Hedge funds and private equity firms use funds from high-net-worth individuals and many require minimum investments of hundreds of thousands of pounds.
The aim of a hedge fund is to provide the highest investment returns possible as quickly as possible.
Private equity firms do the same but over a slightly longer time period, typically three to ten years.
They will often buy struggling companies or acquire a controlling interest then manage them in a way that extracts maximum profit for investors before selling the company.
How do they extract funds from social care?
Care operators are saddled with huge amounts of debt meaning they have to cut costs and provide worse care.
One way this happens is called a “leveraged buyout” where a private equity firm takes out a loan by the company it is about to purchase, to pay for said purchase.
Leveraged buyouts allow investors to pay only a fraction of the purchase price using their own capital.
The rest is covered with the loan and, in theory, the target social care company pays off the debt using their cashflow profits.

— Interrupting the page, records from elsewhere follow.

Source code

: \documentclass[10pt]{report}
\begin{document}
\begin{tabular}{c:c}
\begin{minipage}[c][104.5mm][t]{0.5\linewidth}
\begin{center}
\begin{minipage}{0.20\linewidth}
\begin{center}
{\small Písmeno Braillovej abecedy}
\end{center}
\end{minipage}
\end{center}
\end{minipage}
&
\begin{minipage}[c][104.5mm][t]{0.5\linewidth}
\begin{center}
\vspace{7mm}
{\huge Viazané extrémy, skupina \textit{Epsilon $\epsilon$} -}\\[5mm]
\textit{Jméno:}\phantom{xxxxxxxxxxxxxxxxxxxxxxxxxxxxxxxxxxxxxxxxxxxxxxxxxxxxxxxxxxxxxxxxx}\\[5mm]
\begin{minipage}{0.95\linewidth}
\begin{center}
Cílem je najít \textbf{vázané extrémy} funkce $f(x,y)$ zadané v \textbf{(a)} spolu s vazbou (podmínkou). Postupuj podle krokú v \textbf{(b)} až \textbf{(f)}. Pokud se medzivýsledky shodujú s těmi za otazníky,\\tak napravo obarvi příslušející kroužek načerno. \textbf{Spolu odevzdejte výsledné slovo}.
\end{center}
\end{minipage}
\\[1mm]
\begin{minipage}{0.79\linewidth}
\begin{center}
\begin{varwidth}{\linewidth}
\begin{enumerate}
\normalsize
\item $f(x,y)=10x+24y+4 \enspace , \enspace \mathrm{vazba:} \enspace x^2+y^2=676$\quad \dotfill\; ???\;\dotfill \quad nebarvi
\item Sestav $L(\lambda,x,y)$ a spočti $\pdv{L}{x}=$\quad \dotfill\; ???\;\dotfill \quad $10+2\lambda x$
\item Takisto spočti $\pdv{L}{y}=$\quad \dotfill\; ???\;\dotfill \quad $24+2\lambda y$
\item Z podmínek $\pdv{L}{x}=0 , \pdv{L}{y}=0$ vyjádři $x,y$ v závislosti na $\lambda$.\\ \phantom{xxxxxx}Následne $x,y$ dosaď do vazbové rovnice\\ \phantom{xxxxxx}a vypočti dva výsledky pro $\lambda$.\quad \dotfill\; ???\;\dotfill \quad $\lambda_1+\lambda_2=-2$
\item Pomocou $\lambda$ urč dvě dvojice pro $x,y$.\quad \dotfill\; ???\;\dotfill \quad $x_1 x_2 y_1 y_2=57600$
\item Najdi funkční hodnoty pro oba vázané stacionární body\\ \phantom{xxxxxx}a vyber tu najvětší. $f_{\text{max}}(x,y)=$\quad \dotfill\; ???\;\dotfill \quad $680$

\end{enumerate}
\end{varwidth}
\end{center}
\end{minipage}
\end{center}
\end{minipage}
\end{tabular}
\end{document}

Research shows these kinds of buyouts have an 18% increased risk of bankruptcy for the target company.
These companies also disguise their profits using complicated corporate structures.
Some 18 of the 26 largest for-profit providers have split their operating company which runs homes from the property company which owns them.
This makes it easier to avoid tax.
Six of these care providers have owners based in tax havens.
Can’t these social care firms be nationalised?
A problem with that is that it would cost billions for the Government to buy the care home buildings alone.
Selling buildings and leasing care home buildings back to the care provider company is another exploitative financial tactic.
A care home premises is sold off for a large lump sum and rented back to the social care company at high charges.